Riding Out the Storm | Article

earth in a stormThere are many reasons for a company to choose outsourcing, but usually not included among them are averting natural disasters. Well, it is now safe to add it to the list.

Unisys’ service center in Eagan, Minnesota is equipped to the hilt with IT (information technology) security. And while businesses shut down last year when a tornado ravaged Eagan and the outlying area, Unisys’ service center weathered the storm without a glitch. The clients that use Unisys’ system never missed a beat, while other business not so heavily equipped, including the electric company, woke up to disorder. If only the electric company had Unisys’ back up capabilities. Eight days after the storm 2,000 residents still sat in the dark, which is actually a far better tally then the 50,000 electric company customers that initially lost their power.

“When there is an emergency situation, we have the added benefit of numerous resources at our disposal to help us quickly resolve problems,” says David Rovinsky, “We have dual phone and power services, which are all backed up by six diesel generators. And we also have numerous experts on hand that can resolve almost any problem. Whereas the clients, before they made the switch to Unisys and were running their systems themselves, had only one security person. And when that individual is out for any reason, the client is very vulnerable.”

Numerous Offerings

The service center in Eagan serves the individual needs of its clients, Rovinsky says. Some use the center for end-to-end IT solutions while others prefer to selectively outsource and dabble in a single function or two. The services offered at the center include networks, applications, desktop, help desk, midrange outsourcing and other functions.

The center also provides mainframe operations. Unisys is vendor independent; meaning that it outsources numerous mainframes, including its own line of Unisys’ mainframes, he says. But they are also able to implement and/or operate IBM and an assortment of others.

“We are mainly geared by what is currently in house with the client,” Rovinsky says. “They usually want to remain with their current mainframes and whatever they have we can adapt to.
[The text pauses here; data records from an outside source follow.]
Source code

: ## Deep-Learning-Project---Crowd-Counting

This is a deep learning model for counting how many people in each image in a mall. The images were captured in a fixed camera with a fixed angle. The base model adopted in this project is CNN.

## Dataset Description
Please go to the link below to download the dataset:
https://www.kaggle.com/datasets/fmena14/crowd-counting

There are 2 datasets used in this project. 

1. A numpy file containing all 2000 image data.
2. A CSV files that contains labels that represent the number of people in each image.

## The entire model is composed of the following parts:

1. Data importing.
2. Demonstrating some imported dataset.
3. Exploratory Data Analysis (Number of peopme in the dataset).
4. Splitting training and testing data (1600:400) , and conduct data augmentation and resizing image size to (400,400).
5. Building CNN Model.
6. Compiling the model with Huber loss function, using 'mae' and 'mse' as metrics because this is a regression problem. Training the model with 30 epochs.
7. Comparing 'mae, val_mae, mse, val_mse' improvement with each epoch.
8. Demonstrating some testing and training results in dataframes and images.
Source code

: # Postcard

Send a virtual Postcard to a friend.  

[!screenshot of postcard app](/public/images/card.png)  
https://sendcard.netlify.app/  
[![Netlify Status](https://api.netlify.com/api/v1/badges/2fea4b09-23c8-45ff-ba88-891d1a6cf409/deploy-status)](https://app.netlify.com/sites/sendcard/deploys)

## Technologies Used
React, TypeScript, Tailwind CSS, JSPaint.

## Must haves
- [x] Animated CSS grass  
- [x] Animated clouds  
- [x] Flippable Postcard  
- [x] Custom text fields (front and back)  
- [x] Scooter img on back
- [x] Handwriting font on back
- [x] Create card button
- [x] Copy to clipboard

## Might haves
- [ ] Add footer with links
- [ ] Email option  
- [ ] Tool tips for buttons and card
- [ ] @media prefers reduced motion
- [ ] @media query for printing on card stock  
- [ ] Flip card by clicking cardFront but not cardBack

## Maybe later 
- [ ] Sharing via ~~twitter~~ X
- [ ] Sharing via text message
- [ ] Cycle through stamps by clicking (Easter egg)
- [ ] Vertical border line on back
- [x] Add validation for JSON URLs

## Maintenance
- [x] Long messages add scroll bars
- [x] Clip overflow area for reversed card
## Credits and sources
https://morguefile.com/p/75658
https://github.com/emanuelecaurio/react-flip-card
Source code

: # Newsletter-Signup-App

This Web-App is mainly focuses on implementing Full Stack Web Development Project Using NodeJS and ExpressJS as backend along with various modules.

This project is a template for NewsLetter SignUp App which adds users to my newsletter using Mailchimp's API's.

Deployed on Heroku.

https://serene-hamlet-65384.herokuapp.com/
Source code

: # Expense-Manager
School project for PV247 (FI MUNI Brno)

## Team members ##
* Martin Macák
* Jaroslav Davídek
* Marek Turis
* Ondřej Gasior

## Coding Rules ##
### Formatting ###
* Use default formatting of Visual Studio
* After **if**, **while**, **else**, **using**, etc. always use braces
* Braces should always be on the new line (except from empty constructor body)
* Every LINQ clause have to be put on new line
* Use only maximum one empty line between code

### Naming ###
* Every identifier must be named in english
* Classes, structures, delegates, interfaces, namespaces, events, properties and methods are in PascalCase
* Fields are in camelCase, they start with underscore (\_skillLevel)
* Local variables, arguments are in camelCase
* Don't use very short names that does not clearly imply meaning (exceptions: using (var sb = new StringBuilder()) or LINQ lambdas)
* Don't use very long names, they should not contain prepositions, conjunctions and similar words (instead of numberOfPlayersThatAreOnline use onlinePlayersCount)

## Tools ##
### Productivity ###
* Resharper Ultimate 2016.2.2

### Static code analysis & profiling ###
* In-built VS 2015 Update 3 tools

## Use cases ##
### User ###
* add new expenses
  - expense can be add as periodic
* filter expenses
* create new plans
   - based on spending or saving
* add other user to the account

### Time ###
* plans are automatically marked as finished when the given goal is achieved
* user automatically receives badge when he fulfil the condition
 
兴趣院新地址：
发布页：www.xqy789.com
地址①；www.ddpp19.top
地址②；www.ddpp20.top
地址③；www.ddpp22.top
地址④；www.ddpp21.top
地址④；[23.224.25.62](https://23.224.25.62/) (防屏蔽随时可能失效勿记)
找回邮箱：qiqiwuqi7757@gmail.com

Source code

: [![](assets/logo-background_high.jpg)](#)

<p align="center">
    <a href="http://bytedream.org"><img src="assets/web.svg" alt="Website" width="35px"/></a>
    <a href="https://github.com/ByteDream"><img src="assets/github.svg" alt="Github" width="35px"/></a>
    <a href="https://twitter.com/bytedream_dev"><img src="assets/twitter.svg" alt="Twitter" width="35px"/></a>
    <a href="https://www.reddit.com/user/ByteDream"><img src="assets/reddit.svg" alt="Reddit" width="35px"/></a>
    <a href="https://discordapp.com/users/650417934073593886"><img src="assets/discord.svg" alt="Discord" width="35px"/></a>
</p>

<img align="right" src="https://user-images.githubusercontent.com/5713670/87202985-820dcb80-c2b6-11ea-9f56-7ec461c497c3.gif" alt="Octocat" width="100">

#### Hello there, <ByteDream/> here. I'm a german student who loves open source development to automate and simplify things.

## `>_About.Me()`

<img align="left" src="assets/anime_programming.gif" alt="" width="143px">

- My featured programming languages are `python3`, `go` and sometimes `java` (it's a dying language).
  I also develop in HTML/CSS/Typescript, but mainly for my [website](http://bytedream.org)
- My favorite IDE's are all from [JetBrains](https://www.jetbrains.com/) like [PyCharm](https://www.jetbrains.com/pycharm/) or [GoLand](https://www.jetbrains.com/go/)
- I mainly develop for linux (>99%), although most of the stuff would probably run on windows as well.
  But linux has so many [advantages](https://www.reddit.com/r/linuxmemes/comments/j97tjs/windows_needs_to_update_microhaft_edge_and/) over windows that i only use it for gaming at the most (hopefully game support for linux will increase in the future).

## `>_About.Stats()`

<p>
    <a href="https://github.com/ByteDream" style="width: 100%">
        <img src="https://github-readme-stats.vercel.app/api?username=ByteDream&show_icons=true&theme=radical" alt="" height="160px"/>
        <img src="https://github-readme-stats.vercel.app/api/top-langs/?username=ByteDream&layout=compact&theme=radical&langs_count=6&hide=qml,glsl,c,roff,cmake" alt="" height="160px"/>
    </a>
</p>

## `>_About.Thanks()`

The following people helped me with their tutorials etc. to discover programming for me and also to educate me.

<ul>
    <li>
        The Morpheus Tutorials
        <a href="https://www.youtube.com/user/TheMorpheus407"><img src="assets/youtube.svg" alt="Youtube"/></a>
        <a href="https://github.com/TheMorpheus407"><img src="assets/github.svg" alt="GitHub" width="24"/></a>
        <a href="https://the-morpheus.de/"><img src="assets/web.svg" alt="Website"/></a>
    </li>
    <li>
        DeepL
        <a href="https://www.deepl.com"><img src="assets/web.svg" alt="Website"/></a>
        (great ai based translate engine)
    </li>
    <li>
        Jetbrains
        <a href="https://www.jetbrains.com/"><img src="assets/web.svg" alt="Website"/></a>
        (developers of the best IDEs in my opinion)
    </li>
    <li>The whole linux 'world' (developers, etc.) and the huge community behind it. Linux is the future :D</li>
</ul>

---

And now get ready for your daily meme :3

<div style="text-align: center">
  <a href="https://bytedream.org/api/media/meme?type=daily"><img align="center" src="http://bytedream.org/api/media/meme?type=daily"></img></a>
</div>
We have the proper infrastructure at our various service centers and the skill set — the people, methodology and resources — that can respond to various mainframe requirements.”

Clients have the option of moving their mainframe to one of the service centers or the IT company can work onsite from the client’s current place of business, he says. The bulk of Unisys’ clients prefer to move the mainframe to one of Unisys’ service centers, so that it is completely out of their hands.

“But there are also a handful of clients that need to be able to walk down the hall and touch their hardware,” he says. “Or they don’t want to transition their employees and hardware into a service centers, so we accommodate them as well and run it on their site.”

Planting the Seed

Rovinsky says that Unisys has a transition methodology called “seeding the transition.” The first step in the seeding process is to duplicate or replicate the client’s current hardware in its service center. Unisys then moves the client’s hardware via train, plane, or truck to the service center. The third step is to reinstall the hardware into the service center. This system is used to prevent any break in service.

“Our clients see results immediately,” he says. “If we transition them into a larger mainframe, a more robust network, or some other enhancement, the client’s users will see, immediately, a faster response time, a faster turnaround, and better problem resolution. If the client is only handing over their operations to us then they won’t even notice there has been a change. They can leave for work on Friday evening and when they sign on (to their computers) Monday morning it will be business as usual. The transition is that smooth.”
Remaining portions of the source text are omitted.